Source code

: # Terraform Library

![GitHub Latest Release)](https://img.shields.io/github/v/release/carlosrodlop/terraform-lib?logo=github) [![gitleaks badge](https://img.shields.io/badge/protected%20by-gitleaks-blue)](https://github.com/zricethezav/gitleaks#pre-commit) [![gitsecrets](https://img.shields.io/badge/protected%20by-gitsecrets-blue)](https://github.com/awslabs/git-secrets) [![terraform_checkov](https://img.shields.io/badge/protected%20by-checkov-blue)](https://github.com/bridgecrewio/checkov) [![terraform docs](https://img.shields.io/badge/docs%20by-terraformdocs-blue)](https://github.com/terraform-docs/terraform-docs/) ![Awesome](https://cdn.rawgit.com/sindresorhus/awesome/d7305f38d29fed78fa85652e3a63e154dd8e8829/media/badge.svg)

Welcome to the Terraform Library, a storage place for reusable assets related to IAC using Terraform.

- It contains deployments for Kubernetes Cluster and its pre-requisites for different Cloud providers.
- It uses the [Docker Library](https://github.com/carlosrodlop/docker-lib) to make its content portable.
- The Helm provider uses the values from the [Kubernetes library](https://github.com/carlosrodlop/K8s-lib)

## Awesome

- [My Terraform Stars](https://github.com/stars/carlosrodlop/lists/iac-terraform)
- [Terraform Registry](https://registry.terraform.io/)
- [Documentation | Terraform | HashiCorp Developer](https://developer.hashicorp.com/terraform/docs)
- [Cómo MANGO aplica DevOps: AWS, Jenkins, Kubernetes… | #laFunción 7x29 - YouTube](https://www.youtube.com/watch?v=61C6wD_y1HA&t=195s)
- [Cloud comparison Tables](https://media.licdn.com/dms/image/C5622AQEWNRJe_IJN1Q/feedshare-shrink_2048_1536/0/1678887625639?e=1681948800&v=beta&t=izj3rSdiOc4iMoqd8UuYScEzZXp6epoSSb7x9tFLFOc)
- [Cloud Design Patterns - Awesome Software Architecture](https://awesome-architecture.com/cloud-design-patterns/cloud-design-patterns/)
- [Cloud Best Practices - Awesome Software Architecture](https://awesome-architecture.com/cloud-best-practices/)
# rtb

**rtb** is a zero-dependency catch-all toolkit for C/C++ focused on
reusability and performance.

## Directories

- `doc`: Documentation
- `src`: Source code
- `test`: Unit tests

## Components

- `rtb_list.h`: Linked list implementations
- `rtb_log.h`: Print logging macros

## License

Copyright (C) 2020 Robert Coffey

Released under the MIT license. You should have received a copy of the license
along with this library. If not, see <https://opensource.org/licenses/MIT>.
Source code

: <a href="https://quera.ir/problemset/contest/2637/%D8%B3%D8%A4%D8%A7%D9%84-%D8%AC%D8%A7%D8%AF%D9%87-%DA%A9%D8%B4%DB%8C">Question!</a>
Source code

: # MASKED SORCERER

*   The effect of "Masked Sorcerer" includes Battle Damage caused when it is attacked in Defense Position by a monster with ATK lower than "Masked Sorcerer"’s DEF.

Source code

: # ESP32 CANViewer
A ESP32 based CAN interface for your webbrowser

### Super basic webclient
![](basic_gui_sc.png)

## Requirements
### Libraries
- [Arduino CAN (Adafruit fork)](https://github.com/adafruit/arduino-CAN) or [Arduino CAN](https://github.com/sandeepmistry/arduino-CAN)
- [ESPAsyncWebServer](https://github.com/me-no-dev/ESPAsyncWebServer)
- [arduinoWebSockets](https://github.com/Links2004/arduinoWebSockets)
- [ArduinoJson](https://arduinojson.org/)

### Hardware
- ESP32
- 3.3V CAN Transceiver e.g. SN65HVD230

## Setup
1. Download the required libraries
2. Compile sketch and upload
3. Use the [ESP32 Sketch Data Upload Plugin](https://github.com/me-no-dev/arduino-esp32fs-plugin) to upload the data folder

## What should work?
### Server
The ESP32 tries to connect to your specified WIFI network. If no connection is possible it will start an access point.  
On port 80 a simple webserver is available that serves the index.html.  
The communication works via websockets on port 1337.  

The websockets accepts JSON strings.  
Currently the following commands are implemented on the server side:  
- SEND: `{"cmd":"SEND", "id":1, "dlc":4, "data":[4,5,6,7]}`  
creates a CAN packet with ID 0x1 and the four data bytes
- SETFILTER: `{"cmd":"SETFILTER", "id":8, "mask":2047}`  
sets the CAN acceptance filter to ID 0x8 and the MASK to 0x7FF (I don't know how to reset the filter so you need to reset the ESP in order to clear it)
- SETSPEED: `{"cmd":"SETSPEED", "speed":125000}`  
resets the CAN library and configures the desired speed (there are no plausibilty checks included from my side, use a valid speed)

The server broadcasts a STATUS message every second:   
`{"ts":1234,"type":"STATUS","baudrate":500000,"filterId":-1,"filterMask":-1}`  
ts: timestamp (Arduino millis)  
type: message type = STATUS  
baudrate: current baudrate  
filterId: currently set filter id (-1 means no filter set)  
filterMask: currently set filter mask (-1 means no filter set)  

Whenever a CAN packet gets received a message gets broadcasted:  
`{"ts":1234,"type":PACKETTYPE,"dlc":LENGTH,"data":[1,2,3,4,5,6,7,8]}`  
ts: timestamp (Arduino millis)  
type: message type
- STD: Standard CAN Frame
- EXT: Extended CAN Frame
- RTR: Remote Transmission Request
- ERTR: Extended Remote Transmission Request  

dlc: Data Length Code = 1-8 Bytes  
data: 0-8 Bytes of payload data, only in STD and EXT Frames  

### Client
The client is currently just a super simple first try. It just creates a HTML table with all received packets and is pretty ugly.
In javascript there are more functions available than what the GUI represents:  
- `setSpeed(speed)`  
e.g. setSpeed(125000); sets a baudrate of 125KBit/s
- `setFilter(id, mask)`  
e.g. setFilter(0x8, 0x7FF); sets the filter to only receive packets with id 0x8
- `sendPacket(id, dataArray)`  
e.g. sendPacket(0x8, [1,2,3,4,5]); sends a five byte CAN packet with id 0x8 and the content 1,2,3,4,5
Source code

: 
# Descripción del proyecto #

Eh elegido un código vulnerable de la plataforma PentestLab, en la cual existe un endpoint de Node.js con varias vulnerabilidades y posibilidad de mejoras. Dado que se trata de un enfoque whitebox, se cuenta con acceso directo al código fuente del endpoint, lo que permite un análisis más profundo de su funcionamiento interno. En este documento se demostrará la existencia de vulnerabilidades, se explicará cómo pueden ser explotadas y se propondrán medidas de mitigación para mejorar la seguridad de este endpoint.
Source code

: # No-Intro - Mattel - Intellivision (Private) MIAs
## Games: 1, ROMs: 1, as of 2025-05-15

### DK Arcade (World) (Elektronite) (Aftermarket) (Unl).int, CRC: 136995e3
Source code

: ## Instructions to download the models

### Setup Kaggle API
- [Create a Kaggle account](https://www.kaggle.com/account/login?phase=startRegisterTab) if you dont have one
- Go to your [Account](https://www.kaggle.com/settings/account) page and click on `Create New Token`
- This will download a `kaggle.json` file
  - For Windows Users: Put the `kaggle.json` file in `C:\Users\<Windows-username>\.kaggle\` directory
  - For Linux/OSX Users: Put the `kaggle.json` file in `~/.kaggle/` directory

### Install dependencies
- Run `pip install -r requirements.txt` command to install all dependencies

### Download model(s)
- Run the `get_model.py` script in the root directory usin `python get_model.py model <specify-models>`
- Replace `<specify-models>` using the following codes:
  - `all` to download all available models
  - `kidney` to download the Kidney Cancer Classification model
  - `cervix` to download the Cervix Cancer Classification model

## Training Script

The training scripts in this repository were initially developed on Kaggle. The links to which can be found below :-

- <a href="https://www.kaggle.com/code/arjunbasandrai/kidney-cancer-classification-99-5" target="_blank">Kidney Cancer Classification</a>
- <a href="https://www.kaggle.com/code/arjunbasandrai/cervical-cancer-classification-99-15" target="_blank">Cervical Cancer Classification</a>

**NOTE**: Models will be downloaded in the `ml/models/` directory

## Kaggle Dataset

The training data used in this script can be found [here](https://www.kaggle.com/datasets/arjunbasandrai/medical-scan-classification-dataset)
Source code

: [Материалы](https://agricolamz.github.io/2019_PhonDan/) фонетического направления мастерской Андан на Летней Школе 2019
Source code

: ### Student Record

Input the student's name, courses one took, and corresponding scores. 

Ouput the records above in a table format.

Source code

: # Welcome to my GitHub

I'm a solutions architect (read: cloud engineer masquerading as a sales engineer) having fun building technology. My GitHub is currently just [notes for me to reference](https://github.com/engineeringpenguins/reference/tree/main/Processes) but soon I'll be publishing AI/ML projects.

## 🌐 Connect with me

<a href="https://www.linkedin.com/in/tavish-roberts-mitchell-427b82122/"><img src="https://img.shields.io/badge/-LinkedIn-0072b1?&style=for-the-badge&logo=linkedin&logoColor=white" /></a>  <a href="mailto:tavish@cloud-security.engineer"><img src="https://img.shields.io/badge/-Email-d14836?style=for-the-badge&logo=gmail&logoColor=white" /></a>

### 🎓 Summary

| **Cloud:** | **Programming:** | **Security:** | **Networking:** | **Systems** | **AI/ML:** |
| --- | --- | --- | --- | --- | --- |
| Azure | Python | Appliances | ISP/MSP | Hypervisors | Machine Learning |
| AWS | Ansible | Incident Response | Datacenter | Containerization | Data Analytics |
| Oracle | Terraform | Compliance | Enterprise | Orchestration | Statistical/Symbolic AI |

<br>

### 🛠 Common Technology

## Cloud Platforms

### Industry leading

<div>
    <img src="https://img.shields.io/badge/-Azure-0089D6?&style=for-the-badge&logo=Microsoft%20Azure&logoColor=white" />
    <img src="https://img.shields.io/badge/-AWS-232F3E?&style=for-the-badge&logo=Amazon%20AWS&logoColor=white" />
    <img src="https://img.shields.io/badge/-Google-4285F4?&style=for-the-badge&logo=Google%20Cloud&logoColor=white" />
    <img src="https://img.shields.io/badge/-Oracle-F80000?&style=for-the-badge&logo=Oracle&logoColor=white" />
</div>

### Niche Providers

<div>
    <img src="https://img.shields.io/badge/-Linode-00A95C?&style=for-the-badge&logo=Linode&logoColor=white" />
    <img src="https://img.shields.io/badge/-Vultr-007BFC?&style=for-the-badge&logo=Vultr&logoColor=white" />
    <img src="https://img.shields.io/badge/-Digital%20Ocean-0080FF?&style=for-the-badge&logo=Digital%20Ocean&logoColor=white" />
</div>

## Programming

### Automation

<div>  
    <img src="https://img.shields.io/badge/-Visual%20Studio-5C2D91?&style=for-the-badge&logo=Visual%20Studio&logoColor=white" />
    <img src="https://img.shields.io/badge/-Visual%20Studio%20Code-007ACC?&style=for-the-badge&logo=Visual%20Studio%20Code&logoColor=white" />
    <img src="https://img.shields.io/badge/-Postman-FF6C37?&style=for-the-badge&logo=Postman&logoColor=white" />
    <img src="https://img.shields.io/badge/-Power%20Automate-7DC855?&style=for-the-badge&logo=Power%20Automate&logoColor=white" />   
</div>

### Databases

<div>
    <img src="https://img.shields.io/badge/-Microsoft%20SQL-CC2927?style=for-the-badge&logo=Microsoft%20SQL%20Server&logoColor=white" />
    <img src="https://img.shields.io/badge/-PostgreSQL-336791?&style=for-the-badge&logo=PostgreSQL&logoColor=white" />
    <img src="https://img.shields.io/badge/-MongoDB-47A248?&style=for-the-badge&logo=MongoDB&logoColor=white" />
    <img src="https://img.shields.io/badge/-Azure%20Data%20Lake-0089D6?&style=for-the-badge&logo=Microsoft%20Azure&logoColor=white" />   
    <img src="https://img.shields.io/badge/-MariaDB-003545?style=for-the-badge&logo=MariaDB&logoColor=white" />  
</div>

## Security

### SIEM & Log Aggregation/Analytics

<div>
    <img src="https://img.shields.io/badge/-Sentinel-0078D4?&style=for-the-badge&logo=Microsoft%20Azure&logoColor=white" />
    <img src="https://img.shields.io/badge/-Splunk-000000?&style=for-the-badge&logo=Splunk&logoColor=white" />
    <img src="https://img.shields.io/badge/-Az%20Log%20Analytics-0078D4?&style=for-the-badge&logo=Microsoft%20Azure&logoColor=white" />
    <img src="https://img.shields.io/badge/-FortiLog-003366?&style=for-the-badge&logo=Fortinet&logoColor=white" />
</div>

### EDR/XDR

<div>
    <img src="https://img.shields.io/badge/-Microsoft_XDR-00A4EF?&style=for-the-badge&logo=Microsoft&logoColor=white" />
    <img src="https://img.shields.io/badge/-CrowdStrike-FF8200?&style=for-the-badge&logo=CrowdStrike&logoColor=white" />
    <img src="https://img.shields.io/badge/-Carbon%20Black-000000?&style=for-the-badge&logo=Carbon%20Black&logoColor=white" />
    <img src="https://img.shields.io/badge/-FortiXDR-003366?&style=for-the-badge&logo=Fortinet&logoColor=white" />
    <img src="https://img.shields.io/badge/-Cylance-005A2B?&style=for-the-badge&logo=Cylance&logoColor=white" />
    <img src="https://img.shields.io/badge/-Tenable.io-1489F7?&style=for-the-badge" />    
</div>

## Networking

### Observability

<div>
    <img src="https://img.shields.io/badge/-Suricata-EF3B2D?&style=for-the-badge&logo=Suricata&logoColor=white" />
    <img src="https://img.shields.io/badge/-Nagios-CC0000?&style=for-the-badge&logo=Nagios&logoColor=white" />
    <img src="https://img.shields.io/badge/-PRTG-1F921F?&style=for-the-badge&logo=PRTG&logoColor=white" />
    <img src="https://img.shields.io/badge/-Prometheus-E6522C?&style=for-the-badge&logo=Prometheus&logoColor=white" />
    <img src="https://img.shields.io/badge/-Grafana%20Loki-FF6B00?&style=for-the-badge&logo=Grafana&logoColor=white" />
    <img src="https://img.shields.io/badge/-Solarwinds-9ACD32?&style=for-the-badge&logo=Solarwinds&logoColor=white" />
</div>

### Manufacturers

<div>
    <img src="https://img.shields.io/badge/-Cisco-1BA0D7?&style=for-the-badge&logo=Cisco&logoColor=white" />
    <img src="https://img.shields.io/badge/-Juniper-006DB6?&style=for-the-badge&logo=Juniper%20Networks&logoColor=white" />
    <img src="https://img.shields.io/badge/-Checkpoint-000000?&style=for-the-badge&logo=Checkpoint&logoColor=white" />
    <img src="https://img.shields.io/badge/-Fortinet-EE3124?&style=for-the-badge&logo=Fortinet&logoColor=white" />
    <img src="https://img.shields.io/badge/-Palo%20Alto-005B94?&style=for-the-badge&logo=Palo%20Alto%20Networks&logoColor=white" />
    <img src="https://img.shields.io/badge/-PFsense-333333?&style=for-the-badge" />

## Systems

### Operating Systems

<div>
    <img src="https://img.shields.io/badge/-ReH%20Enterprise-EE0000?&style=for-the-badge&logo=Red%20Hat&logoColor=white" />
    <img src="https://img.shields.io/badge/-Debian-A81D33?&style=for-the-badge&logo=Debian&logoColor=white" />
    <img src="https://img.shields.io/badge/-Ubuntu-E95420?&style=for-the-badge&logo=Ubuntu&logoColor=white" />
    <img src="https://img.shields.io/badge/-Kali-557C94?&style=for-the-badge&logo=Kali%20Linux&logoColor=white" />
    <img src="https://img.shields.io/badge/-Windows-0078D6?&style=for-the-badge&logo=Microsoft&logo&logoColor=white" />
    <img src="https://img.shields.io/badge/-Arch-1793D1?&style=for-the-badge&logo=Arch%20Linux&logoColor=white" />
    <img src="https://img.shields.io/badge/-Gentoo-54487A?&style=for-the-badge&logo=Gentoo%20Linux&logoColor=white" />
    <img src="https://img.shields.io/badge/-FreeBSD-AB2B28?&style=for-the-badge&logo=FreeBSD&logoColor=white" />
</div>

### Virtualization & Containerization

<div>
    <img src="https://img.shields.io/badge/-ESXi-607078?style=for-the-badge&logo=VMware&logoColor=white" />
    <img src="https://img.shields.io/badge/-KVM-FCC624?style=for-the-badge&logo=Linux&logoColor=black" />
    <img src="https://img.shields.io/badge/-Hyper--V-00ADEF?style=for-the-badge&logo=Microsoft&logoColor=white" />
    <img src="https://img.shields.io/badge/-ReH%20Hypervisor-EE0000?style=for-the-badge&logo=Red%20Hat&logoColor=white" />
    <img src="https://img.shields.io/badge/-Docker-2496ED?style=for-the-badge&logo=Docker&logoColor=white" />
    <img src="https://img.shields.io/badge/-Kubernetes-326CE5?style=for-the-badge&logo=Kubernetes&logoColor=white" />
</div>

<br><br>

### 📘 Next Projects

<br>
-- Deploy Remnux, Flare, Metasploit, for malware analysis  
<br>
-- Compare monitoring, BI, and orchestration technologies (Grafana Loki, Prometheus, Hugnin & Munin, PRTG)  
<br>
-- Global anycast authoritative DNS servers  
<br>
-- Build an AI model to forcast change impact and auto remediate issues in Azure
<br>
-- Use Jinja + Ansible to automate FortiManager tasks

[ASSIGNMENT]: Every line in the listing that holds "Programming" belongs in the answer.

[TASK RESULT]:
| **Cloud:** | **Programming:** | **Security:** | **Networking:** | **Systems** | **AI/ML:** |
## Programming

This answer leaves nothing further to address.